Sex Trafficking: Stories of Lubbock survivors
LUBBOCK, Texas (KCBD) - Most parents would do anything to protect their children from harm, but in some households right here in Lubbock, parents are deliberately putting their children in dangerous situations so they can make a profit.
KCBD sat down with three women, who broke free from years of abuse and are receiving help from community resources here in Lubbock, like Open Door.
We have given them different names in this report to protect their identities.
“I was trafficked by my father. It started around 7-years-old or 8-years-old right here in Lubbock, Texas,” Danielle said.
She told us she finally broke free when she was 29-years-old.
“So my mom was my trafficker, so I had to stay in the household. There was no out,” Sophia said.
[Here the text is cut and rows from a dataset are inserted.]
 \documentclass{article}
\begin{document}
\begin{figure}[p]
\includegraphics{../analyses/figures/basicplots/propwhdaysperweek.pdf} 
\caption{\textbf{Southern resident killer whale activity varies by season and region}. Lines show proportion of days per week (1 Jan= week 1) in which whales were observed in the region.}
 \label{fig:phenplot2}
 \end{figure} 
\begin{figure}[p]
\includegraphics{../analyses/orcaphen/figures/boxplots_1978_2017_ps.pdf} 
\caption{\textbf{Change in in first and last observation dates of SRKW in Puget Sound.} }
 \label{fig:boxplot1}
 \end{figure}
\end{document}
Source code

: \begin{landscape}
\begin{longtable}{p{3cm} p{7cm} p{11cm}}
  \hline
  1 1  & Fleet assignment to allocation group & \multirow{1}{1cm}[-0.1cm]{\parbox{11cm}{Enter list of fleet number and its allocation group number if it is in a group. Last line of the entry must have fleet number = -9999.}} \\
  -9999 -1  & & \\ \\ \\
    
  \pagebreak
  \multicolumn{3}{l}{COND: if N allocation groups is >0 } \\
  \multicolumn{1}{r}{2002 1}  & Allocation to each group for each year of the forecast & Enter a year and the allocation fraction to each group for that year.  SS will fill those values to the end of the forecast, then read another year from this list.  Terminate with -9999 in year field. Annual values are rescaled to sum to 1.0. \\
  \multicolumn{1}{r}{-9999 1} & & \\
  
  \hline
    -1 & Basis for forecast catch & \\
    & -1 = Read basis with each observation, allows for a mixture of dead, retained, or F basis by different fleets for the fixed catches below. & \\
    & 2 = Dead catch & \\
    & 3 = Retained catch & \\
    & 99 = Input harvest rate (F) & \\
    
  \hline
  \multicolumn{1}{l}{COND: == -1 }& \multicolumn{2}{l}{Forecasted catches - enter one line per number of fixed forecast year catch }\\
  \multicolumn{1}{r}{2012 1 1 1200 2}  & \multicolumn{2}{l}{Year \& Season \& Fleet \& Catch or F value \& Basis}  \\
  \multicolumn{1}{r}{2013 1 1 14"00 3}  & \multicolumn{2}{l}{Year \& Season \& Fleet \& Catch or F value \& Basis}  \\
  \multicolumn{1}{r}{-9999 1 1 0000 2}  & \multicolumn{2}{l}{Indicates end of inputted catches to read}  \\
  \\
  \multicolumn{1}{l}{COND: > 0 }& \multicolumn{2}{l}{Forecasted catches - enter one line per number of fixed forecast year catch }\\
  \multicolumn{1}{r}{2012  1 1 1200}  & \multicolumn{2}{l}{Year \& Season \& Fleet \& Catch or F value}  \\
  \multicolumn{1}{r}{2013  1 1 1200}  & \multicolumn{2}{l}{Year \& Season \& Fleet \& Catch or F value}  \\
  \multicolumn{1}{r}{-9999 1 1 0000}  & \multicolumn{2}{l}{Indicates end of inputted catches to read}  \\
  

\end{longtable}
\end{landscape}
For many survivors, the fear of reporting the abuse can be greater than enduring it.
“I knew that if you spoke up, that they were going to remove you from your household, and that is not something you want to do as a child,” Sophia said.
For one of the survivors we spoke with, her step father’s debt became her burden.
“We have to pay this guy back, so you need to start selling weed at school or just carry this bag at school for me. When you get out of school, I’ll pick you up and we have to go by his house to make this payment, and you have to pay him whatever he wants you to do,” Monique said.
She made the decision to sacrifice herself to save her family from his threats.
“Or I can get your sister, your baby sister to do it if you won’t. I could beat your mom; I could throw you mom down some stairs. Would you like that? So it was more, I have to do it to protect,” Monique said.
These women, and unfortunately thousands of others, have watched as the people who they thought loved them the most ripped away their childhood.
“I would go to get out of the shower and my towel wasn’t there. I’m a seven-year-old little girl and I’m having to ask my dad to bring me a towel. Then it got to where that kind of progressed,” Danielle said.
When a parent was not sexually assaulting them, these women said they were being handed off to someone who was.
“Dad’s friends, dad’s girlfriends,” Danielle said.
“Some were business partners, some were friends,” Sophia said.
Children’s bodies in exchange for drugs and cash, and when they did try to run away, it was never far enough.
“He came back and got me plenty of times and drug me back, but it’s hope on the other side of that. It’s someone who can help you, someone who has a spy sense who can figure out there is something wrong. It’s hope and faith in God because He hears you, He is real,” Monique said.
Hope, prayers, and in some survivors’ cases, police officers who follow their instincts.
“I prayed to God one night, please get me away from this man. I don’t care what you do, just get me away. The next morning, I was picked up by the Lubbock Police Department," Danielle cried.
These women are still healing, and thanks to Open Door, they have found each other, have a safe place to call home, and are learning what true love really looks like.
“There’s laughter, there’s lots of love, there’s family, true family,” Danielle said. “I get to live.”